O desequilíbrio entre consumo e sustentabilidade
Enviada em 26/10/2020
Em 1972, com a criação do Programa da Nações Unidas para o Meio Ambiente (PNUMA), entidades e organizações buscavam formas de amenizar o desequilíbrio existente entre consumo e sustentabilidade. Entretanto, na atualidade, mesmo após décadas de trabalho e orientações, diversas empresas negligenciam seus processos produtivos e parte expressiva da sociedade brasileira desconhece os riscos trazidos pelo consumo desenfreado, corroborando a necessidade de novas atitudes quanto ao tema.
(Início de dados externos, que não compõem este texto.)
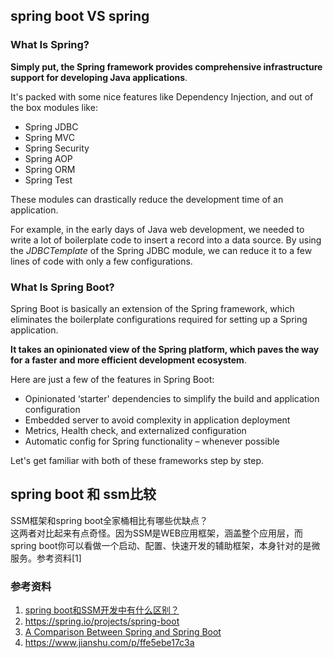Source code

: ## spring boot VS spring

### What Is Spring?
**Simply put, the Spring framework provides comprehensive infrastructure support for developing Java applications**.

It's packed with some nice features like Dependency Injection, and out of the box modules like:

-   Spring JDBC
-   Spring MVC
-   Spring Security
-   Spring AOP
-   Spring ORM
-   Spring Test

These modules can drastically reduce the development time of an application.

For example, in the early days of Java web development, we needed to write a lot of boilerplate code to insert a record into a data source. By using the _JDBCTemplate_ of the Spring JDBC module, we can reduce it to a few lines of code with only a few configurations.

### What Is Spring Boot?

Spring Boot is basically an extension of the Spring framework, which eliminates the boilerplate configurations required for setting up a Spring application.

**It takes an opinionated view of the Spring platform, which paves the way for a faster and more efficient development ecosystem**.

Here are just a few of the features in Spring Boot:

-   Opinionated ‘starter' dependencies to simplify the build and application configuration
-   Embedded server to avoid complexity in application deployment
-   Metrics, Health check, and externalized configuration
-   Automatic config for Spring functionality – whenever possible

Let's get familiar with both of these frameworks step by step.


## spring boot 和 ssm比较

SSM框架和spring boot全家桶相比有哪些优缺点？  
这两者对比起来有点奇怪。因为SSM是WEB应用框架，涵盖整个应用层，而spring boot你可以看做一个启动、配置、快速开发的辅助框架，本身针对的是微服务。参考资料[1]

### 参考资料
1. [spring boot和SSM开发中有什么区别？](https://blog.csdn.net/qq_43202482/article/details/88378771)
2. https://spring.io/projects/spring-boot
3. [A Comparison Between Spring and Spring Boot](https://www.baeldung.com/spring-vs-spring-boot)
4. https://www.jianshu.com/p/ffe5ebe17c3a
Nota-se, a princípio, a despreocupação de empresas de vários portes e ramos quanto a união da produção à sustentabilidade. Por certo, o rompimento da barragem de rejeitos de minério de ferro da empresa Vale SA, em Mariana, município de Minas Gerais, confirma o descaso com a preservação da natureza e a corrida constante pelo lucro por parte das firmas. Nesse sentido, evidencia-se a falha fiscalização e efetivação de leis quanto ao combate da produção irregular no Brasil, o que faz com que desastres, como o de Brumadinho, também pela empresa supracitada, repitam-se e devastem o meio ambiente.
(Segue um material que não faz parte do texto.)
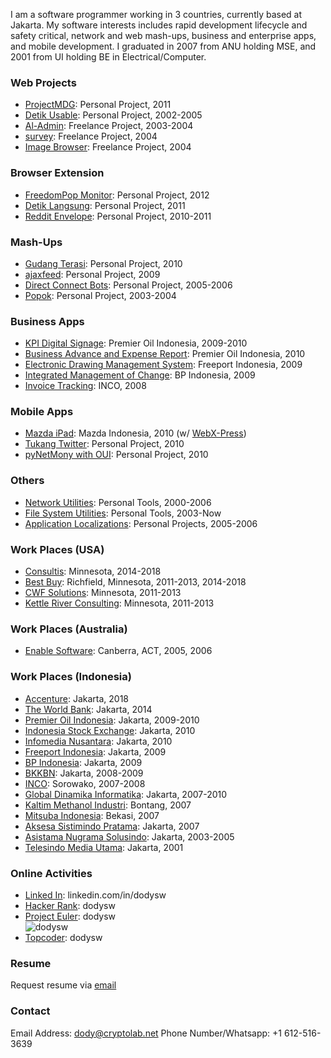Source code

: I am a software programmer working in 3 countries, currently based at Jakarta. My software interests includes rapid development lifecycle and safety critical, network and web mash-ups, business and enterprise apps, and mobile development. I graduated in 2007 from ANU holding MSE, and 2001 from UI holding BE in Electrical/Computer.

### Web Projects

* [ProjectMDG](pages/ProjectMDG.md): Personal Project, 2011
* [Detik Usable](pages/DetikUsable.md): Personal Project, 2002-2005
* [Al-Admin](pages/AlAdmin.md): Freelance Project, 2003-2004
* [survey](pages/Survey.md): Freelance Project, 2004
* [Image Browser](https://github.com/dodysw/dodysw-svn/tree/master/imagebrowser): Freelance Project, 2004

### Browser Extension
* [FreedomPop Monitor](https://chrome.google.com/webstore/detail/freedompop-monitor/dfplgeelekjgcjdmheemjhejccmkecmp): Personal Project, 2012
* [Detik Langsung](pages/DetikLangsungExtension.md): Personal Project, 2011
* [Reddit Envelope](pages/RedditEnvelopeExtension.md): Personal Project, 2010-2011

### Mash-Ups
* [Gudang Terasi](pages/GudangTerasi.md): Personal Project, 2010
* [ajaxfeed](http://code.google.com/p/gdata-python-client-ajax-feed/): Personal Project, 2009
* [Direct Connect Bots](pages/DirectConnectBots.md): Personal Project, 2005-2006
* [Popok](pages/Popok.md): Personal Project, 2003-2004

### Business Apps
* [KPI Digital Signage](pages/KpiDigitalSignage.md): Premier Oil Indonesia, 2009-2010
* [Business Advance and Expense Report](http://i.imgur.com/Lwc5z.png): Premier Oil Indonesia, 2010
* [Electronic Drawing Management System](http://i.imgur.com/t9Yp0.png): Freeport Indonesia, 2009
* [Integrated Management of Change](http://i.imgur.com/gYUO6.png): BP Indonesia, 2009
* [Invoice Tracking](http://i.imgur.com/7wj4i.png): INCO, 2008

### Mobile Apps
* [Mazda iPad](http://dodysw.imgur.com/mazda_zoom_zoom): Mazda Indonesia, 2010 (w/ [WebX-Press](http://www.webx-press.com/))
* [Tukang Twitter](pages/TukangTwitter.md): Personal Project, 2010
* [pyNetMony with OUI](pages/PynetmonyOuiPatch.md): Personal Project, 2010

### Others
* [Network Utilities](pages/NetworkUtilities.md): Personal Tools, 2000-2006
* [File System Utilities](pages/FileSystemUtilities.md): Personal Tools, 2003-Now
* [Application Localizations](pages/ApplicationLocalization.md): Personal Projects, 2005-2006

### Work Places (USA)
* [Consultis](http://www.consultis.com/): Minnesota, 2014-2018
* [Best Buy](http://www.bestbuy.com): Richfield, Minnesota, 2011-2013, 2014-2018
* [CWF Solutions](http://www.cwfsolutions.com/technology-services/): Minnesota, 2011-2013
* [Kettle River Consulting](http://www.kettleriverconsulting.com/): Minnesota, 2011-2013

### Work Places (Australia)
* [Enable Software](http://www.google.com/search?q=Enable+Software+Pty+Ltd&btnI): Canberra, ACT, 2005, 2006

### Work Places (Indonesia)
* [Accenture](https://www.accenture.com/id-en/home): Jakarta, 2018
* [The World Bank](http://www.google.com/search?q=World+Bank+Jakarta&btnI): Jakarta, 2014
* [Premier Oil Indonesia](http://www.google.com/search?q=Premier+Oil+Indonesia&btnI): Jakarta, 2009-2010
* [Indonesia Stock Exchange](http://www.google.com/search?q=Indonesia+Stock+Exchange&btnI): Jakarta, 2010
* [Infomedia Nusantara](http://www.google.com/search?q=Indonesia+Yellow+Pages&btnI): Jakarta, 2010
* [Freeport Indonesia](http://www.google.com/search?q=Freeport+Indonesia&btnI): Jakarta, 2009
* [BP Indonesia](http://www.google.com/search?q=BP+Indonesia&btnI): Jakarta, 2009
* [BKKBN](http://www.google.com/search?q=Badan+Koordinator+Keluarga+Berencana+Nasional&btnI): Jakarta, 2008-2009
* [INCO](http://www.google.com/search?q=International+Nickel+Indonesia&btnI): Sorowako, 2007-2008
* [Global Dinamika Informatika](http://www.google.com/search?q=pt+gdi&btnI): Jakarta, 2007-2010
* [Kaltim Methanol Industri](http://www.google.com/search?q=Kaltim+Methanol+Industri&btnI): Bontang, 2007
* [Mitsuba Indonesia](http://www.google.com/search?q=Mitsuba+Indonesia+Pipe+Parts&btnI): Bekasi, 2007
* [Aksesa Sistimindo Pratama](http://www.google.com/search?q=Aksesa+Sistimindo+Pratama&btnI): Jakarta, 2007
* [Asistama Nugrama Solusindo](http://www.google.com/search?q=Asistama+Nugrama+Solusindo&btnI): Jakarta, 2003-2005
* [Telesindo Media Utama](http://www.google.com/search?q=Telesindo+Media+Utama&btnI): Jakarta, 2001

### Online Activities
* [Linked In](http://www.linkedin.com/in/dodysw): linkedin.com/in/dodysw
* [Hacker Rank](https://www.hackerrank.com/dodysw): dodysw
* [Project Euler](http://projecteuler.net/): dodysw<br/>![dodysw](http://projecteuler.net/profile/dodysw.png)
* [Topcoder](http://www.topcoder.com/tc?module=MemberProfile&cr=22916526): dodysw

### Resume
Request resume via [email](mailto:dody@cryptolab.net)

### Contact
Email Address: [dody@cryptolab.net](mailto:dody@cryptolab.net)
Phone Number/Whatsapp: +1 612-516-3639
Para mais, outro importante aspecto a ser considerado é a insciência da sociedade quanto as consequências trazidas pelo consumo excessivo. O documentário ‘’Cowspiracy’’, de 2014, retrata a escassa divulgação pela mídia sobre os impactos trazidos pelo elevado consumo de carne. De forma similar, há pouca divulgação e debate entre os brasileiros sobre a real necessidade da utilização e compra de diversos produtos. Esse cenário piora ainda mais com o número excessivo de propagandas e anúncios que incentivam a compra de serviços e objetos, muitas vezes não essenciais. Desse modo, mudanças e orientações devem ser realizadas para alterar essa realidade. .
Depreende-se, portanto, a necessidade de alteração da relação homem natureza. Para isso, o Ministério Público deverá intensificar as penalidades por danos ao meio ambiente, delegando fiscalizações mensais, em dias distintos, a fim de comprovar se as informações apresentados pelas empresas correspondem, de fato, a suas obrigações. Ademais, o Ministério da Economia, em parceria com o Governo Federal, transmitirá, por meio das principais mídias sociais, como o consumo inconsequente torna-se um malefício a saúde do planeta, além de reduzir a exibição de propagandas que fomentem o consumo desnecessário. Dessa forma, a sociedade brasileira colaborará para a efetiva implementação do PNUMA.